Broderick TL, Driedzic W, Paulson DJ.
Midwestern University, Department of Physiology, Glendale, Arizona 85308, USA.
Previous studies have shown that propionyl-L-carnitine (PLC) can exert cardiac antiischemic effects in models of diabetes. In the nonischemic diabetic rat heart, PLC improves ventricular function secondary to stimulation in the oxidation of glucose and palmitate. Whether this increase in the oxidation of these substrates can explain the beneficial effects of PLC in the ischemic reperfused diabetic rat heart has yet to be determined. Diabetes was induced in male Sprague-Dawley rats by an intravenous injection of streptozotocin (60 mg/kg).
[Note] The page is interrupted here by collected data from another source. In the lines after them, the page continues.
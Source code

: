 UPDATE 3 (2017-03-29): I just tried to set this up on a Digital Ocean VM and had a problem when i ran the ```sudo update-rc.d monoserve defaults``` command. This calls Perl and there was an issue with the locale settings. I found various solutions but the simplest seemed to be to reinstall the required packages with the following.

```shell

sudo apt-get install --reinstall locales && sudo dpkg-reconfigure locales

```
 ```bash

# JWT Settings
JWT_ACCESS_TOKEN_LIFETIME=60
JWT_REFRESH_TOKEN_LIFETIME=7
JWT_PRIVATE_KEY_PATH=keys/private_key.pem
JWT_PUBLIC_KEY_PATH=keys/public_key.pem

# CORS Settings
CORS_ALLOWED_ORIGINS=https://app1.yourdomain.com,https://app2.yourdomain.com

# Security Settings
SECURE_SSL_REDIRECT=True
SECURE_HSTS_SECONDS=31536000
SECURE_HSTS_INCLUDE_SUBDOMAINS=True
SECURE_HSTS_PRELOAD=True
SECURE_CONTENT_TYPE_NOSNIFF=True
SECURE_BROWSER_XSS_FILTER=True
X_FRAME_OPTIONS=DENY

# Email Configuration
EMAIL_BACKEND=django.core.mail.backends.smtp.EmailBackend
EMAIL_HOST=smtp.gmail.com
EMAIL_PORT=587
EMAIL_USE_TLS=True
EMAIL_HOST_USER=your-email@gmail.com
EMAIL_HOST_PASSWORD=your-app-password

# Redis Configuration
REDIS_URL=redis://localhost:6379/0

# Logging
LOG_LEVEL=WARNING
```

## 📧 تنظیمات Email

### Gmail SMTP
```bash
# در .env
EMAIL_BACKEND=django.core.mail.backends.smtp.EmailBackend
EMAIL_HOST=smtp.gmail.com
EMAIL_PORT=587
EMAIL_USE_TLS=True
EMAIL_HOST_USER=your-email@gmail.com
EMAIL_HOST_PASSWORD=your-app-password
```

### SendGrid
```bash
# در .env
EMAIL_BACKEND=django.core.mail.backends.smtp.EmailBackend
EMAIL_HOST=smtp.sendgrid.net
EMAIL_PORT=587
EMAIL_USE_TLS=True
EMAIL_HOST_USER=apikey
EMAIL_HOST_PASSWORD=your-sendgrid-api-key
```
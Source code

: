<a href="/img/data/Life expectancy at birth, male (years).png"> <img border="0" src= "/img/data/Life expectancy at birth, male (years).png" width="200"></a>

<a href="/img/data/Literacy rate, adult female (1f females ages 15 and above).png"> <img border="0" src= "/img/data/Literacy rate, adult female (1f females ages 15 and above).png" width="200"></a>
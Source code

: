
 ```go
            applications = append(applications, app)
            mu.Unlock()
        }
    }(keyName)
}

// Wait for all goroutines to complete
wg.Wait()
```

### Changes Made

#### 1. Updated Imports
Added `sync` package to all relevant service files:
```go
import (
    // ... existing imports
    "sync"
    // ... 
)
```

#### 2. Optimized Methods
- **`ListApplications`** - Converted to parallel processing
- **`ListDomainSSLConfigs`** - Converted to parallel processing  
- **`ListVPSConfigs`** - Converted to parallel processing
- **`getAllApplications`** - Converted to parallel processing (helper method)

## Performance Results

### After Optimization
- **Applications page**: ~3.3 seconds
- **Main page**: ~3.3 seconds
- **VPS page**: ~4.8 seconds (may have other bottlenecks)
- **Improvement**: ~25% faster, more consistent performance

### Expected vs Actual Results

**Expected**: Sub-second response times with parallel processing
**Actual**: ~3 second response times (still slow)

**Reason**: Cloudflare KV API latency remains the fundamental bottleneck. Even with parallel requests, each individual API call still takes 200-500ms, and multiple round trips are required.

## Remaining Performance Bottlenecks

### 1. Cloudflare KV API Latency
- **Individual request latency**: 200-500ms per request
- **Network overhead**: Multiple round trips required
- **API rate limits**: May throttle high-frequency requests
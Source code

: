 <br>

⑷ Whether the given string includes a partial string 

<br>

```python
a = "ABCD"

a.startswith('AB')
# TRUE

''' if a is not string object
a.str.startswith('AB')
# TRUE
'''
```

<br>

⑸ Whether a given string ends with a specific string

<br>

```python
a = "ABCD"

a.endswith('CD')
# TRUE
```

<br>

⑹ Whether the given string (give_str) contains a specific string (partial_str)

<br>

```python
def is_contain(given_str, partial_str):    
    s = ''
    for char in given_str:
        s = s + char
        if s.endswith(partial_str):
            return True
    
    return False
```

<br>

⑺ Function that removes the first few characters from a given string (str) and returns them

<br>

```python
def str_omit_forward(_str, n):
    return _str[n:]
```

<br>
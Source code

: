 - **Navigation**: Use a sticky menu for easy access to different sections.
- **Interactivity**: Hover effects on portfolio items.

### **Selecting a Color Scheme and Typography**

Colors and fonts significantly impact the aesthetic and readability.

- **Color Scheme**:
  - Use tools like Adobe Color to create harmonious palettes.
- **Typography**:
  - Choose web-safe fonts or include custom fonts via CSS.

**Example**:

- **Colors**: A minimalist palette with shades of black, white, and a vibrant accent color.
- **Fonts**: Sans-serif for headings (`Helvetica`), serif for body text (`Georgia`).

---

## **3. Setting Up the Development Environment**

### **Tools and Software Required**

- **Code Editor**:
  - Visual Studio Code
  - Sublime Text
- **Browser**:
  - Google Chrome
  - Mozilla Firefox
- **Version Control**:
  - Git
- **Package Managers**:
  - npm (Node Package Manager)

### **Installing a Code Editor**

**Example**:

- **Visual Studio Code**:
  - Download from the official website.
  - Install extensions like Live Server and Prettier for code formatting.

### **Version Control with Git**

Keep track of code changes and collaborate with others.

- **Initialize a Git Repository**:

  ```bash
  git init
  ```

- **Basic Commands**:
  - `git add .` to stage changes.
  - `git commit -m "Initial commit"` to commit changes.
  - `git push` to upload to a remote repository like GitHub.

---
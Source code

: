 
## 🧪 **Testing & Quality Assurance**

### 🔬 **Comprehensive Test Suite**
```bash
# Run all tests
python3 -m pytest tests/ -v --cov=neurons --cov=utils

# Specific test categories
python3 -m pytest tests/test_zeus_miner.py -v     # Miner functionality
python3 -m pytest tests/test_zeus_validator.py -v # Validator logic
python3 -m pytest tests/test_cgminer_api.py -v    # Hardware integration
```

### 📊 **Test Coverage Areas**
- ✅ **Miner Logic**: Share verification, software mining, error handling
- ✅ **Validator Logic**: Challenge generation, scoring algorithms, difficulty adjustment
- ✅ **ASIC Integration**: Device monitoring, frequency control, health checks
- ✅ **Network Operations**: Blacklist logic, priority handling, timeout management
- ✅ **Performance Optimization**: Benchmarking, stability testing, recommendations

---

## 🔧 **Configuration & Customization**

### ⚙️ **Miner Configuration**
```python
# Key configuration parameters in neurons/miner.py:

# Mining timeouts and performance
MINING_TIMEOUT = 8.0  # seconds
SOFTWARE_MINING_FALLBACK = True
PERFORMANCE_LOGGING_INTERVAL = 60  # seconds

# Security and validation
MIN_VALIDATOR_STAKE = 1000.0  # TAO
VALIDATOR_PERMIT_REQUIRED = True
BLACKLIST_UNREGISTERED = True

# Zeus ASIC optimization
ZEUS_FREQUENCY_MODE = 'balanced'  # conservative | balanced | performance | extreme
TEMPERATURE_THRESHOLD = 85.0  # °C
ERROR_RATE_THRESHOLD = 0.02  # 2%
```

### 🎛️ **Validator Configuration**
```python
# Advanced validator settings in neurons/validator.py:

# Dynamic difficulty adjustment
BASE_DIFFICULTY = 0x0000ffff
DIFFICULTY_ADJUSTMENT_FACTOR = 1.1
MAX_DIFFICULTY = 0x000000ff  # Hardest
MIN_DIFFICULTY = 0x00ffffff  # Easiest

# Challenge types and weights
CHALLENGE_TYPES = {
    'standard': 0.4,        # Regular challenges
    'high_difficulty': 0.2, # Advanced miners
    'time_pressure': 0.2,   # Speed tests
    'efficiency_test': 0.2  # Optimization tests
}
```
Treatment was initiated by supplementing the drinking water with propionyl-L-carnitine at the concentration of 1 g/L. After a 6-week treatment period, exogenous substrate oxidation and recovery of mechanical function following ischemia were determined in isolated working hearts. In aerobically perfused diabetic hearts, compared with those of controls, rates of glucose oxidation were lower, but those of palmitate oxidation were similar. Diabetes was also characterized by a pronounced decrease in heart function. Following treatment with by propionyl-L-carnitine, however, there was a marked increase in rates at which glucose and palmitate were oxidized by diabetic hearts and a significant improvement in heart performance. Postischemic recovery of function in diabetic hearts was also improved with PLC. This improvement in contractile function was accompanied by an increase in both glucose and palmitate oxidation. Our findings show that postischemic diabetic rat heart function can be improved following chronic PLC treatment. This beneficial effect of propionyl-L-carnitine can be explained, in part, by an improvement in the oxidation of glucose and palmitate.